Water produced by the future desalination plant in the Algarve will be almost equal to that lost in the supply, says Associação Zero.
The amount of water produced by the desalination plant planned for the Algarve is almost the same as that lost in the supply systems and does not guarantee the resilience of the region’s public supply, the environmental association Zero warned today.
Zero and Almargem – the Association for the Defense of the Cultural and Environmental Heritage of the Algarve – took a public stance on the project and expressed doubts that the new desalination plant would make an “effective contribution” to “guaranteeing the resilience of public supply” in the region.
The Algarve Seawater Desalination Plant (EDAMA) is to be built in Albufeira, with funding from the Recovery and Resilience Program (PRR), and the public consultation on the project’s Environmental Impact Study (EIA) ended on December 19.
In a statement, the associations considered that water losses in the Algarve’s supply systems are equivalent to what will be produced by EDAMA and expressed “great reservations about the real contribution of the project” to ensuring, in addition to the resilience of public supply, “water availability for current and future consumption”.

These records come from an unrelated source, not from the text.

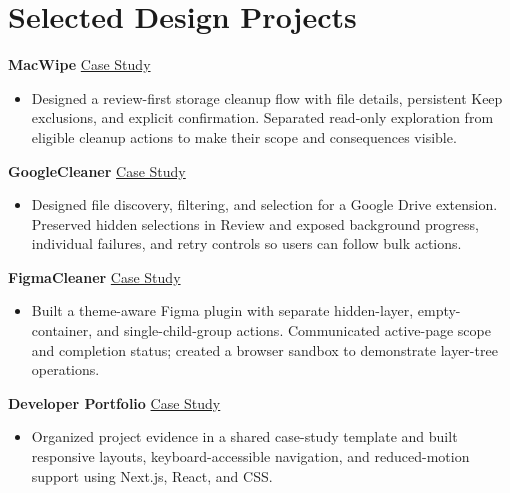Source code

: \documentclass[10pt,letterpaper]{article}
\begin{document}
\section*{Selected Design Projects}
\textbf{MacWipe} \hfill \href{https://juliana-portfolio-two.vercel.app/work/macwipe}{Case Study}
\begin{itemize}
\item Designed a review-first storage cleanup flow with file details, persistent Keep exclusions, and explicit confirmation. Separated read-only exploration from eligible cleanup actions to make their scope and consequences visible.
\end{itemize}
\textbf{GoogleCleaner} \hfill \href{https://juliana-portfolio-two.vercel.app/work/googlecleaner}{Case Study}
\begin{itemize}
\item Designed file discovery, filtering, and selection for a Google Drive extension. Preserved hidden selections in Review and exposed background progress, individual failures, and retry controls so users can follow bulk actions.
\end{itemize}
\textbf{FigmaCleaner} \hfill \href{https://juliana-portfolio-two.vercel.app/work/figmacleaner}{Case Study}
\begin{itemize}
\item Built a theme-aware Figma plugin with separate hidden-layer, empty-container, and single-child-group actions. Communicated active-page scope and completion status; created a browser sandbox to demonstrate layer-tree operations.
\end{itemize}
\textbf{Developer Portfolio} \hfill \href{https://juliana-portfolio-two.vercel.app/work/portfolio}{Case Study}
\begin{itemize}
\item Organized project evidence in a shared case-study template and built responsive layouts, keyboard-accessible navigation, and reduced-motion support using Next.js, React, and CSS.
\end{itemize}
\end{document}
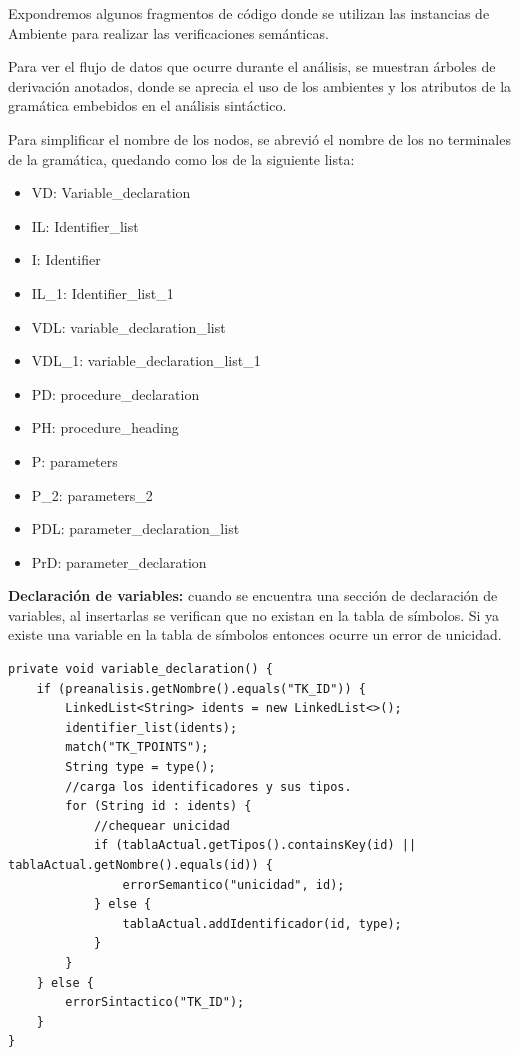 Expondremos algunos fragmentos de código donde se utilizan las instancias de Ambiente para realizar las verificaciones semánticas.

Para ver el flujo de datos que ocurre durante el análisis, se muestran árboles de derivación anotados, donde se aprecia el uso de los ambientes y los atributos de la gramática  embebidos en el análisis sintáctico.

Para simplificar el nombre de los nodos, se abrevió el nombre de los no terminales de la gramática, quedando como los de la siguiente lista:
\begin{itemize}
    \item VD: Variable\_declaration
    \item IL: Identifier\_list
    \item I: Identifier
    \item IL\_1: Identifier\_list\_1
    \item VDL: variable\_declaration\_list
    \item VDL\_1: variable\_declaration\_list\_1
    \item PD: procedure\_declaration
    \item PH: procedure\_heading
    \item P: parameters
    \item P\_2: parameters\_2
    \item PDL: parameter\_declaration\_list
    \item PrD: parameter\_declaration
\end{itemize}

\textbf{Declaración de variables:} cuando se encuentra una sección de declaración de variables, al insertarlas se verifican que no existan en la tabla de símbolos. Si ya existe una variable en la tabla de símbolos entonces ocurre un error de unicidad.

\begin{verbatim}
private void variable_declaration() {
	if (preanalisis.getNombre().equals("TK_ID")) {
		LinkedList<String> idents = new LinkedList<>();
		identifier_list(idents);
		match("TK_TPOINTS");
		String type = type();
		//carga los identificadores y sus tipos.
		for (String id : idents) {
			//chequear unicidad
			if (tablaActual.getTipos().containsKey(id) || tablaActual.getNombre().equals(id)) {
				errorSemantico("unicidad", id);
			} else {
				tablaActual.addIdentificador(id, type);
			}
		}
	} else {
		errorSintactico("TK_ID");
	}
}
\end{verbatim}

“For these two associations, the documents under public consultation do not properly justify the need for the project,” said Zero and Almargem in their public position, to which the Lusa agency had access.
The documents under consideration in the EIA consultation “leave out” of the analysis the “current and future water needs for public supply”, and the “characterization of current sources, competing uses and foreseeable scenarios, taking into account the hierarchy of uses and the project’s contribution to meeting these needs”, they warned.
It also fails to establish the “impacts that the increase in water supply for the urban sector will have on other uses”, such as irrigated agriculture, as well as those that result “from the increase in the price of water, both for consumers and for the entities that manage the supply services operating in the region”, he added.
Zero and Almargem called for an in-depth assessment of the project, arguing that there are 19 entities in the Algarve responsible for supplying water – such as municipalities and municipal companies or service concessionaires – with “real losses in the distribution networks” of more than 13 million cubic meters (13 cubic hectometers), while the planned supply of desalinated water will be, “on average, 12.5 cubic hectometers per year”.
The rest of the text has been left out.